Please restate the data word for word, leaving out no line.

Plain-text document sources:
'''
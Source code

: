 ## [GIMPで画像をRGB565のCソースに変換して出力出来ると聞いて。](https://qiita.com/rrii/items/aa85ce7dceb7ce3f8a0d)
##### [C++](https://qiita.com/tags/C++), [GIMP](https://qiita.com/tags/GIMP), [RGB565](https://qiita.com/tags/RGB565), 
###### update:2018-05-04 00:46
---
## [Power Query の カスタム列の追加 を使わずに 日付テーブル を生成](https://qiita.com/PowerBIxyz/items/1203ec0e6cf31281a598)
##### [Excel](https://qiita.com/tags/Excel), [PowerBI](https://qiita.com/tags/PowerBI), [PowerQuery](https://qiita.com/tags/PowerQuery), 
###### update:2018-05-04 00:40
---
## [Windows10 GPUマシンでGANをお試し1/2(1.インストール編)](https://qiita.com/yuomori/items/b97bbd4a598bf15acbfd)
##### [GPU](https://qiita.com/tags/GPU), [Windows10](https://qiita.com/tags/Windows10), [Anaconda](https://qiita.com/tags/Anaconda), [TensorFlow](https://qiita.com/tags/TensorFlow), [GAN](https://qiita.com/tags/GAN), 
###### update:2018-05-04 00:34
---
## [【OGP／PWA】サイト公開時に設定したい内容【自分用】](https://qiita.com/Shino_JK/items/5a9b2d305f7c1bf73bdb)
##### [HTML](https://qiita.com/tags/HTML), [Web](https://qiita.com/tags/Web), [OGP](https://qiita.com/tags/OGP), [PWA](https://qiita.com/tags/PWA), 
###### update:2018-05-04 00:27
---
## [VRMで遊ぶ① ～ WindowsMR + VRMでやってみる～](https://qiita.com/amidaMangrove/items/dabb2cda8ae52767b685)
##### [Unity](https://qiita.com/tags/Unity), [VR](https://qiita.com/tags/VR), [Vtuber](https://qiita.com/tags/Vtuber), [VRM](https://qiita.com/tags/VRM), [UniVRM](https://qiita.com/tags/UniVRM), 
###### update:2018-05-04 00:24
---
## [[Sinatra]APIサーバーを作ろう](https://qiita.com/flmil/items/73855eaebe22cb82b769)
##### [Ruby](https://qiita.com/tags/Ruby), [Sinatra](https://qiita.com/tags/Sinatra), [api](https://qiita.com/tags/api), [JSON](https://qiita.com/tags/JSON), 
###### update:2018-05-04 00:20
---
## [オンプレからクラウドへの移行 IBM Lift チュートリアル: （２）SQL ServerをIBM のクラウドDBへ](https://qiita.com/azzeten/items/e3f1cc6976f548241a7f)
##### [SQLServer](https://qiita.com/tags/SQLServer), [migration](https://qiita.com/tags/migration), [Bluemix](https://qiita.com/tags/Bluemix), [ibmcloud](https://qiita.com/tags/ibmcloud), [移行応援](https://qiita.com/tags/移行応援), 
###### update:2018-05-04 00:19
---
'''
Solution to this task —
Source code

: ## [GIMPで画像をRGB565のCソースに変換して出力出来ると聞いて。](https://qiita.com/rrii/items/aa85ce7dceb7ce3f8a0d)
##### [C++](https://qiita.com/tags/C++), [GIMP](https://qiita.com/tags/GIMP), [RGB565](https://qiita.com/tags/RGB565), 
###### update:2018-05-04 00:46
---
## [Power Query の カスタム列の追加 を使わずに 日付テーブル を生成](https://qiita.com/PowerBIxyz/items/1203ec0e6cf31281a598)
##### [Excel](https://qiita.com/tags/Excel), [PowerBI](https://qiita.com/tags/PowerBI), [PowerQuery](https://qiita.com/tags/PowerQuery), 
###### update:2018-05-04 00:40
---
## [Windows10 GPUマシンでGANをお試し1/2(1.インストール編)](https://qiita.com/yuomori/items/b97bbd4a598bf15acbfd)
##### [GPU](https://qiita.com/tags/GPU), [Windows10](https://qiita.com/tags/Windows10), [Anaconda](https://qiita.com/tags/Anaconda), [TensorFlow](https://qiita.com/tags/TensorFlow), [GAN](https://qiita.com/tags/GAN), 
###### update:2018-05-04 00:34
---
## [【OGP／PWA】サイト公開時に設定したい内容【自分用】](https://qiita.com/Shino_JK/items/5a9b2d305f7c1bf73bdb)
##### [HTML](https://qiita.com/tags/HTML), [Web](https://qiita.com/tags/Web), [OGP](https://qiita.com/tags/OGP), [PWA](https://qiita.com/tags/PWA), 
###### update:2018-05-04 00:27
---
## [VRMで遊ぶ① ～ WindowsMR + VRMでやってみる～](https://qiita.com/amidaMangrove/items/dabb2cda8ae52767b685)
##### [Unity](https://qiita.com/tags/Unity), [VR](https://qiita.com/tags/VR), [Vtuber](https://qiita.com/tags/Vtuber), [VRM](https://qiita.com/tags/VRM), [UniVRM](https://qiita.com/tags/UniVRM), 
###### update:2018-05-04 00:24
---
## [[Sinatra]APIサーバーを作ろう](https://qiita.com/flmil/items/73855eaebe22cb82b769)
##### [Ruby](https://qiita.com/tags/Ruby), [Sinatra](https://qiita.com/tags/Sinatra), [api](https://qiita.com/tags/api), [JSON](https://qiita.com/tags/JSON), 
###### update:2018-05-04 00:20
---
## [オンプレからクラウドへの移行 IBM Lift チュートリアル: （２）SQL ServerをIBM のクラウドDBへ](https://qiita.com/azzeten/items/e3f1cc6976f548241a7f)
##### [SQLServer](https://qiita.com/tags/SQLServer), [migration](https://qiita.com/tags/migration), [Bluemix](https://qiita.com/tags/Bluemix), [ibmcloud](https://qiita.com/tags/ibmcloud), [移行応援](https://qiita.com/tags/移行応援), 
###### update:2018-05-04 00:19
---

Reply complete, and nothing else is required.